== Segment start ==
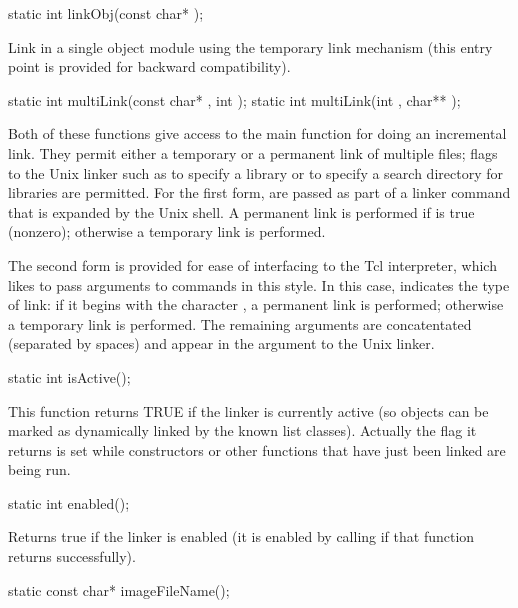 \begin{example}
static int linkObj(const char* );
\end{example}

Link in a single object module using the temporary link mechanism
(this entry point is provided for backward compatibility).

\begin{example}
static int multiLink(const char* , int );
static int multiLink(int , char** );
\end{example}

Both of these functions give access to the main function for doing
an incremental link.  They permit either a temporary or a permanent
link of multiple files; flags to the Unix linker such as 
to specify a library or  to specify a search directory for
libraries are permitted.  For the first form,  are passed
as part of a linker command that is expanded by the Unix shell.  A
permanent link is performed if  is true (nonzero);
otherwise a temporary link is performed.

The second form is provided for ease of interfacing to the Tcl
interpreter, which likes to pass arguments to commands in this
style.  In this case,  indicates the type of
link: if it begins with the character , a permanent link
is performed; otherwise a temporary link is performed.  The remaining
arguments are concatentated (separated by spaces) and appear in the
argument to the Unix linker.

\begin{example}
static int isActive();
\end{example}


This function returns TRUE if the linker is currently active (so objects
can be marked as dynamically linked by the known list classes).
Actually the flag it returns is set while constructors or other
functions that have just been linked are being run.

\begin{example}
static int enabled();
\end{example}

Returns true if the linker is enabled (it is enabled by calling
 if that function returns successfully).

\begin{example}
static const char* imageFileName();
\end{example}

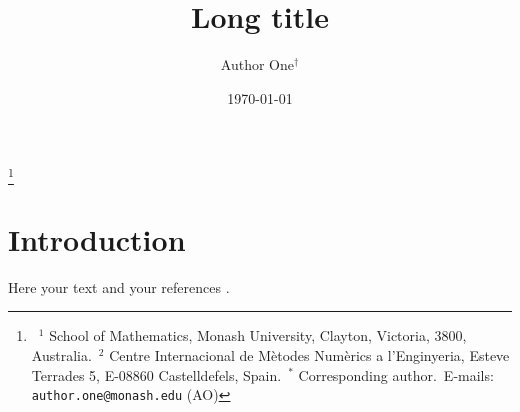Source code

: \documentclass[oneside,reqno,12pt,a4paper]{amsart}
\begin{document}
\title[Short title]{Long title}

\author[A. One]{Author One$^\dagger$}
\thanks{\null\
$^{1}$ School of Mathematics, Monash University, Clayton, Victoria, 3800, Australia.\
$^{2}$ Centre Internacional de M\`etodes Num\`erics a l'Enginyeria, Esteve Terrades 5, E-08860 Castelldefels, Spain.\
$^*$ Corresponding author.\
E-mails: {\tt author.one@monash.edu} (AO) 
}
\date{\today}

\begin{abstract}
\end{abstract}

\maketitle
 
\section{Introduction}
\label{Sec:introduction}
% 

Here your text and your references \cite{2106.13728,2102.11802,10.21105_joss.02520,10.1016_0021-9991_80_90005-4}.

\printbibliography
\end{document}
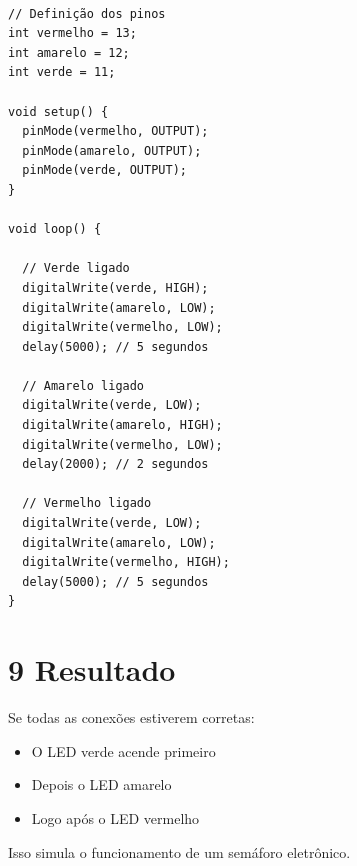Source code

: \documentclass[12pt,a4paper]{article}
\begin{document}
\begin{tcolorbox}

\begin{verbatim}

// Definição dos pinos
int vermelho = 13;
int amarelo = 12;
int verde = 11;

void setup() {
  pinMode(vermelho, OUTPUT);
  pinMode(amarelo, OUTPUT);
  pinMode(verde, OUTPUT);
}

void loop() {

  // Verde ligado
  digitalWrite(verde, HIGH);
  digitalWrite(amarelo, LOW);
  digitalWrite(vermelho, LOW);
  delay(5000); // 5 segundos

  // Amarelo ligado
  digitalWrite(verde, LOW);
  digitalWrite(amarelo, HIGH);
  digitalWrite(vermelho, LOW);
  delay(2000); // 2 segundos

  // Vermelho ligado
  digitalWrite(verde, LOW);
  digitalWrite(amarelo, LOW);
  digitalWrite(vermelho, HIGH);
  delay(5000); // 5 segundos
}

\end{verbatim}

\end{tcolorbox}

\section*{ }
\section*{9 Resultado}

\noindent
Se todas as conexões estiverem corretas:

\begin{itemize}

\item O LED verde acende primeiro
\item Depois o LED amarelo
\item Logo após o LED vermelho

\end{itemize}

\noindent
Isso simula o funcionamento de um semáforo eletrônico.
\end{document}
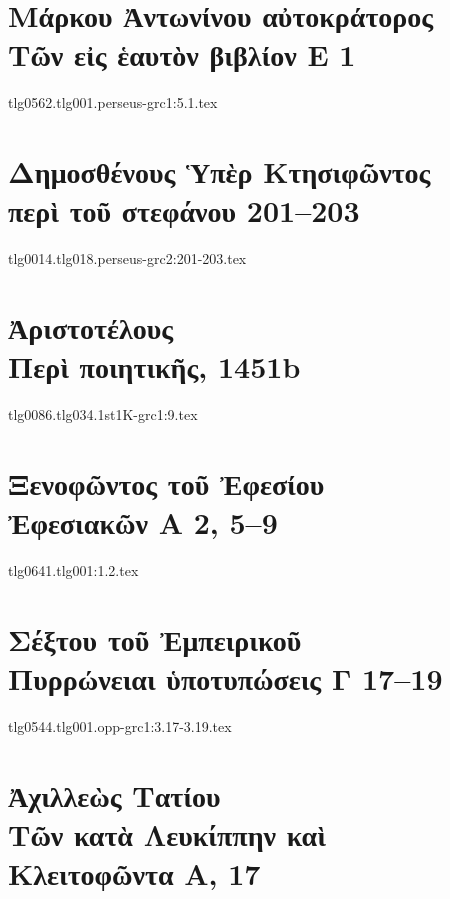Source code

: \documentclass[a4paper,12pt,twoside]{report}
\begin{document}
\chapter[Μάρκου Ἀντωνίνου Τῶν εἰς ἑαυτόν Ε 1]{\textgreek[variant=ancient]{Μάρκου Ἀντωνίνου αὐτοκράτορος \\Τῶν εἰς ἑαυτὸν βιβλίον Ε} 1}
{tlg0562.tlg001.perseus-grc1:5.1.tex}
\chapter[Δημοσθένους Περὶ τοῦ στεφάνου]{\textgreek[variant=ancient]{Δημοσθένους Ὑπὲρ Κτησιφῶντος \\περὶ τοῦ στεφάνου} 201–203}
{tlg0014.tlg018.perseus-grc2:201-203.tex}

\chapter[Ἀριστοτέλους Περὶ ποιητικῆς]{\textgreek[variant=ancient]{Ἀριστοτέλους \\Περὶ ποιητικῆς,} 1451b}

{tlg0086.tlg034.1st1K-grc1:9.tex}

\chapter[Ξενοφῶντος τοῦ Ἐφεσίου Ἐφεσιακῶν Α]{\textgreek[variant=ancient]{Ξενοφῶντος τοῦ Ἐφεσίου \\Ἐφεσιακῶν Α} 2, 5–9}

{tlg0641.tlg001:1.2.tex}

\chapter[Σέξτου τοῦ Ἐμπειρικοῦ Πυρρώνειαι\dots\ Γ]{\textgreek[variant=ancient]{Σέξτου τοῦ Ἐμπειρικοῦ \\Πυρρώνειαι ὑποτυπώσεις Γ} 17–19}

{tlg0544.tlg001.opp-grc1:3.17-3.19.tex}
%


\chapter[Ἀχιλλεὼς Τατίου Τῶν κατὰ Λευκίππην\dots]{\textgreek[variant=ancient]{Ἀχιλλεὼς Τατίου \\Τῶν κατὰ Λευκίππην καὶ\\ Κλειτοφῶντα Α,} 17}
\end{document}
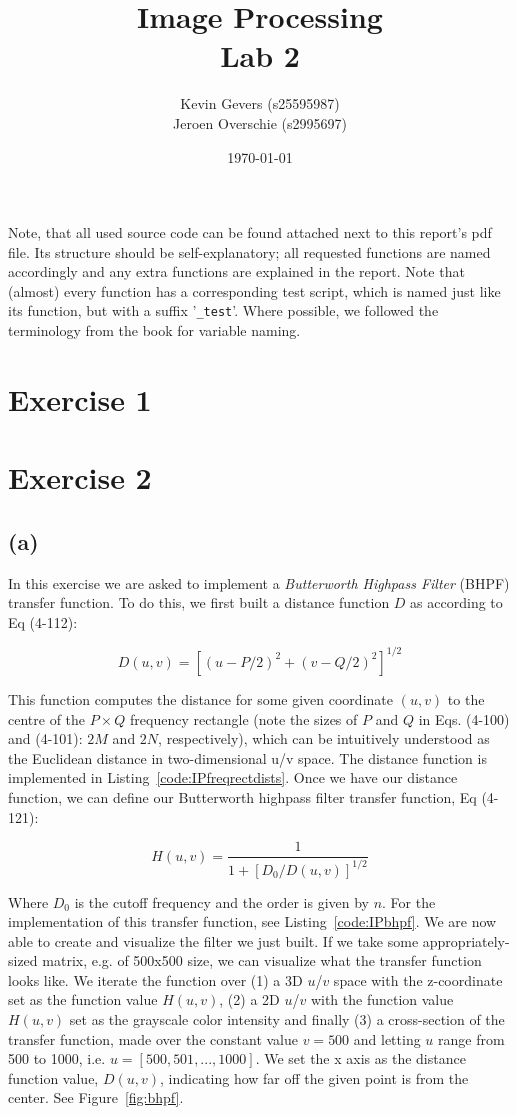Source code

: \documentclass{article}
\title{Image Processing\\
    Lab 2}
\author{Kevin Gevers (s25595987) \\ Jeroen Overschie (s2995697)}
\date{\today}
\begin{document}
\maketitle

Note, that all used source code can be found attached next to this report's pdf file. Its structure should be self-explanatory; all requested functions are named accordingly and any extra functions are explained in the report. Note that (almost) every function has a corresponding test script, which is named just like its function, but with a suffix '\texttt{\_test}'. Where possible, we followed the terminology from the book \citep{gonzalez2008digital} for variable naming.

\section*{Exercise 1}

\section*{Exercise 2}
\subsection*{(a)} In this exercise we are asked to implement a \textit{Butterworth Highpass Filter} (BHPF) transfer function. To do this, we first built a distance function $D$ as according to Eq (4-112):

\[
D(u,v)=[(u-P/2)^2+(v-Q/2)^2]^{1/2}
\]

This function computes the distance for some given coordinate $(u, v)$ to the centre of the $P \times Q$ frequency rectangle (note the sizes of $P$ and $Q$ in Eqs. (4-100) and (4-101): $2M$ and $2N$, respectively), which can be intuitively understood as the Euclidean distance in two-dimensional u/v space. The distance function is implemented in  Listing~\ref{code:IPfreqrectdists}. Once we have our distance function, we can define our Butterworth highpass filter transfer function, Eq (4-121):

\[
H(u, v) = \frac{1}{1+[D_0 / D(u, v)]^{1/2}}
\]

Where $D_0$ is the cutoff frequency and the order is given by $n$. For the implementation of this transfer function, see  Listing~\ref{code:IPbhpf}. We are now able to create and visualize the filter we just built. If we take some appropriately-sized matrix, e.g. of 500x500 size, we can visualize what the transfer function looks like. We iterate the function over (1) a 3D $u$/$v$ space with the z-coordinate set as the function value $H(u, v)$, (2) a 2D $u$/$v$ with the function value $H(u, v)$ set as the grayscale color intensity and finally (3) a cross-section of the transfer function, made over the constant value $v = 500$ and letting $u$ range from 500 to 1000, i.e. $u = [500, 501, ..., 1000]$. We set the x axis as the distance function value, $D(u, v)$, indicating how far off the given point is from the center. See Figure~\ref{fig:bhpf}.
\end{document}
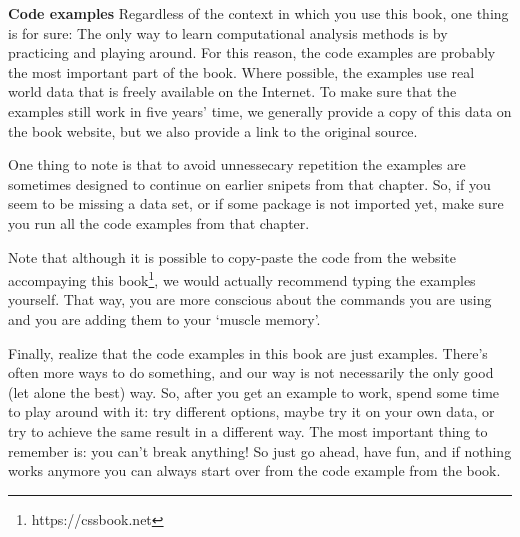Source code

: \begin{feature}\textbf{Code examples}
Regardless of the context in which you use this book, one thing is for sure:
The only way to learn computational analysis methods is by practicing and playing around.
For this reason, the code examples are probably the most important part of the book.
Where possible, the examples use real world data that is freely available on the Internet.
To make sure that the examples still work in five years' time,
we generally provide a copy of this data on the book website,
but we also provide a link to the original source.

One thing to note is that to avoid unnessecary repetition
the examples are sometimes designed to continue on earlier
snipets from that chapter.
So, if you seem to be missing a data set, or if some package is not imported yet,
make sure you run all the code examples from that chapter.

Note that although it is possible to copy-paste the code from the website accompaying this book\footnote{https://cssbook.net},
we would actually recommend typing the examples yourself.
That way, you are more conscious about the commands you are using and you are adding them to your `muscle memory'.

Finally, realize that the code examples in this book are just examples.
There's often more ways to do something, and our way is not necessarily the only good (let alone the best) way.
So, after you get an example to work, spend some time to play around with it:
try different options, maybe try it on your own data, or try to achieve the same result in a different way.
The most important thing to remember is: you can't break anything!
So just go ahead, have fun, and if nothing works anymore you can always start over from the code example from the book. 
\end{feature}

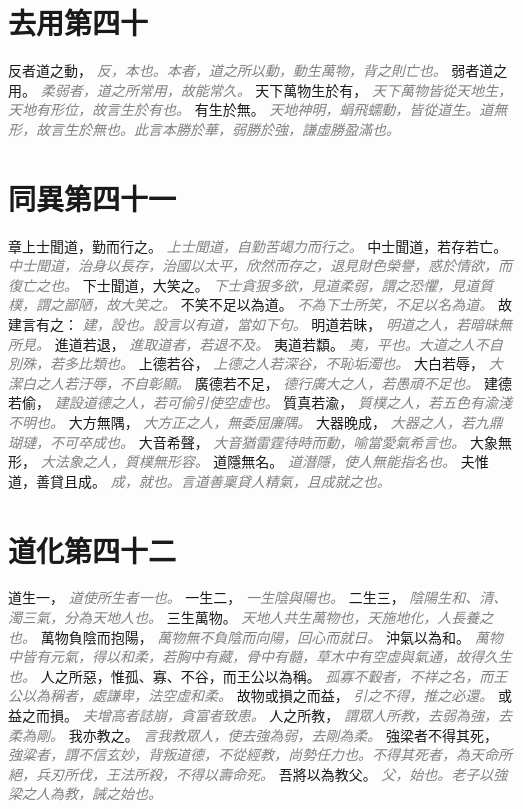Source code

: \documentclass[a4paper,zihao=-4,oneside,landscape,UTF8]{ctexart}
\newcommand{\zhushi}[1]{\scriptsize{\textit{\textcolor{gray}{#1}}}\normalsize}
\begin{document}
\section{去用第四十}

反者道之動，
\zhushi{反，本也。本者，道之所以動，動生萬物，背之則亡也。}
弱者道之用。
\zhushi{柔弱者，道之所常用，故能常久。}
天下萬物生於有，
\zhushi{天下萬物皆從天地生，天地有形位，故言生於有也。}
有生於無。
\zhushi{天地神明，蜎飛蠕動，皆從道生。道無形，故言生於無也。此言本勝於華，弱勝於強，謙虛勝盈滿也。}


\section{同異第四十一}

章上士聞道，勤而行之。
\zhushi{上士聞道，自勤苦竭力而行之。}
中士聞道，若存若亡。
\zhushi{中士聞道，治身以長存，治國以太平，欣然而存之，退見財色榮譽，惑於情欲，而復亡之也。}
下士聞道，大笑之。
\zhushi{下士貪狠多欲，見道柔弱，謂之恐懼，見道質樸，謂之鄙陋，故大笑之。}
不笑不足以為道。
\zhushi{不為下士所笑，不足以名為道。}
故建言有之：
\zhushi{建，設也。設言以有道，當如下句。}
明道若昧，
\zhushi{明道之人，若暗昧無所見。}
進道若退，
\zhushi{進取道者，若退不及。}
夷道若纇。
\zhushi{夷，平也。大道之人不自別殊，若多比類也。}
上德若谷，
\zhushi{上德之人若深谷，不恥垢濁也。}
大白若辱，
\zhushi{大潔白之人若汙辱，不自彰顯。}
廣德若不足，
\zhushi{德行廣大之人，若愚頑不足也。}
建德若偷，
\zhushi{建設道德之人，若可偷引使空虛也。}
質真若渝，
\zhushi{質樸之人，若五色有渝淺不明也。}
大方無隅，
\zhushi{大方正之人，無委屈廉隅。}
大器晚成，
\zhushi{大器之人，若九鼎瑚璉，不可卒成也。}
大音希聲，
\zhushi{大音猶雷霆待時而動，喻當愛氣希言也。}
大象無形，
\zhushi{大法象之人，質樸無形容。}
道隱無名。
\zhushi{道潛隱，使人無能指名也。}
夫惟道，善貸且成。
\zhushi{成，就也。言道善稟貸人精氣，且成就之也。}


\section{道化第四十二}

道生一，
\zhushi{道使所生者一也。}
一生二，
\zhushi{一生陰與陽也。}
二生三，
\zhushi{陰陽生和、清、濁三氣，分為天地人也。}
三生萬物。
\zhushi{天地人共生萬物也，天施地化，人長養之也。}
萬物負陰而抱陽，
\zhushi{萬物無不負陰而向陽，回心而就日。}
沖氣以為和。
\zhushi{萬物中皆有元氣，得以和柔，若胸中有藏，骨中有髓，草木中有空虛與氣通，故得久生也。}
人之所惡，惟孤、寡、不谷，而王公以為稱。
\zhushi{孤寡不轂者，不祥之名，而王公以為稱者，處謙卑，法空虛和柔。}
故物或損之而益，
\zhushi{引之不得，推之必還。}
或益之而損。
\zhushi{夫增高者誌崩，貪富者致患。}
人之所教，
\zhushi{謂眾人所教，去弱為強，去柔為剛。}
我亦教之。
\zhushi{言我教眾人，使去強為弱，去剛為柔。}
強梁者不得其死，
\zhushi{強粱者，謂不信玄妙，背叛道德，不從經教，尚勢任力也。不得其死者，為天命所絕，兵刃所伐，王法所殺，不得以壽命死。}
吾將以為教父。
\zhushi{父，始也。老子以強梁之人為教，誡之始也。}
\end{document}
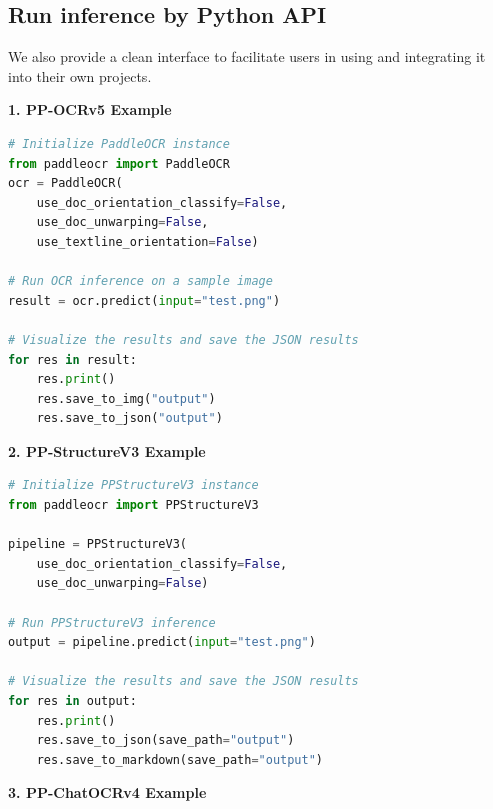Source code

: \documentclass[11pt, a4paper, logo, copyright, nonumbering]{paddleocr}
\begin{document}
\subsection{Run inference by Python API}

We also provide a clean interface to facilitate users in using and integrating it into their own projects.

\textbf{1. PP-OCRv5 Example}

\begin{lstlisting}[language=Python]
# Initialize PaddleOCR instance
from paddleocr import PaddleOCR
ocr = PaddleOCR(
    use_doc_orientation_classify=False,
    use_doc_unwarping=False,
    use_textline_orientation=False)

# Run OCR inference on a sample image 
result = ocr.predict(input="test.png")

# Visualize the results and save the JSON results
for res in result:
    res.print()
    res.save_to_img("output")
    res.save_to_json("output")
\end{lstlisting}

\textbf{2. PP-StructureV3 Example}

\begin{lstlisting}[language=Python]
# Initialize PPStructureV3 instance
from paddleocr import PPStructureV3

pipeline = PPStructureV3(
    use_doc_orientation_classify=False,
    use_doc_unwarping=False)

# Run PPStructureV3 inference 
output = pipeline.predict(input="test.png")

# Visualize the results and save the JSON results
for res in output:
    res.print() 
    res.save_to_json(save_path="output") 
    res.save_to_markdown(save_path="output")    
\end{lstlisting}




\textbf{3. PP-ChatOCRv4 Example}
\end{document}
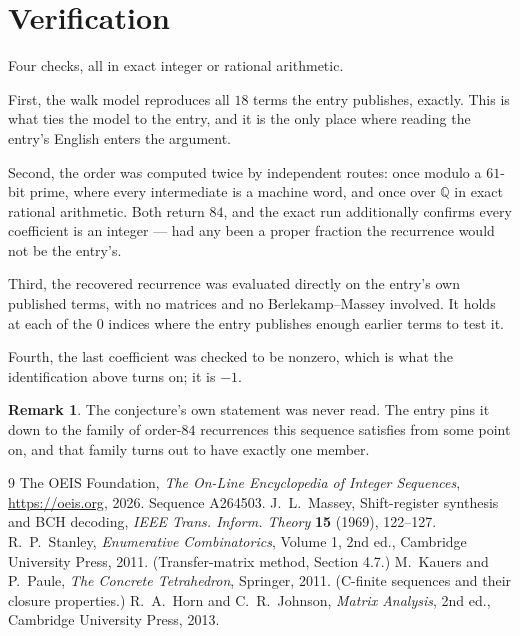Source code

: \documentclass[11pt,a4paper]{article}
\theoremstyle{plain}
\theoremstyle{definition}
\newtheorem{remark}[theorem]{Remark}
\begin{document}
\section{Verification}

Four checks, all in exact integer or rational arithmetic.

First, the walk model reproduces all $18$ terms the entry publishes, exactly. This is
what ties the model to the entry, and it is the only place where reading the entry's English
enters the argument.

Second, the order was computed twice by independent routes: once modulo a $61$-bit prime, where
every intermediate is a machine word, and once over $\mathbb{Q}$ in exact rational arithmetic.
Both return $84$, and the exact run additionally confirms every coefficient is an integer
--- had any been a proper fraction the recurrence would not be the entry's.

Third, the recovered recurrence was evaluated directly on the entry's own published terms, with
no matrices and no Berlekamp--Massey involved. It holds at each of the $0$ indices where
the entry publishes enough earlier terms to test it.

Fourth, the last coefficient was checked to be nonzero, which is what the identification above
turns on; it is $-1$.

\begin{remark}
The conjecture's own statement was never read. The entry pins it down to the family of
order-$84$ recurrences this sequence satisfies from some point on, and that family turns
out to have exactly one member.
\end{remark}

\begin{thebibliography}{9}
 The OEIS Foundation, \emph{The On-Line Encyclopedia of Integer
Sequences}, \url{https://oeis.org}, 2026. Sequence A264503.
 J.~L.~Massey, Shift-register synthesis and BCH decoding, \emph{IEEE
Trans. Inform. Theory} \textbf{15} (1969), 122--127.
 R.~P.~Stanley, \emph{Enumerative Combinatorics}, Volume 1, 2nd ed.,
Cambridge University Press, 2011. (Transfer-matrix method, Section 4.7.)
 M.~Kauers and P.~Paule, \emph{The Concrete Tetrahedron}, Springer, 2011.
(C-finite sequences and their closure properties.)
 R.~A.~Horn and C.~R.~Johnson, \emph{Matrix Analysis}, 2nd ed., Cambridge
University Press, 2013.
\end{thebibliography}
\end{document}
== Segment end ==
**WHAT IS EXPECTED:**
The answer must consist of every line from the data that contains the word "examples".

**ANSWER TO THIS PROBLEM:**
: \begin{feature}\textbf{Code examples}
For this reason, the code examples are probably the most important part of the book.
Where possible, the examples use real world data that is freely available on the Internet.
To make sure that the examples still work in five years' time,
the examples are sometimes designed to continue on earlier
make sure you run all the code examples from that chapter.
we would actually recommend typing the examples yourself.
Finally, realize that the code examples in this book are just examples.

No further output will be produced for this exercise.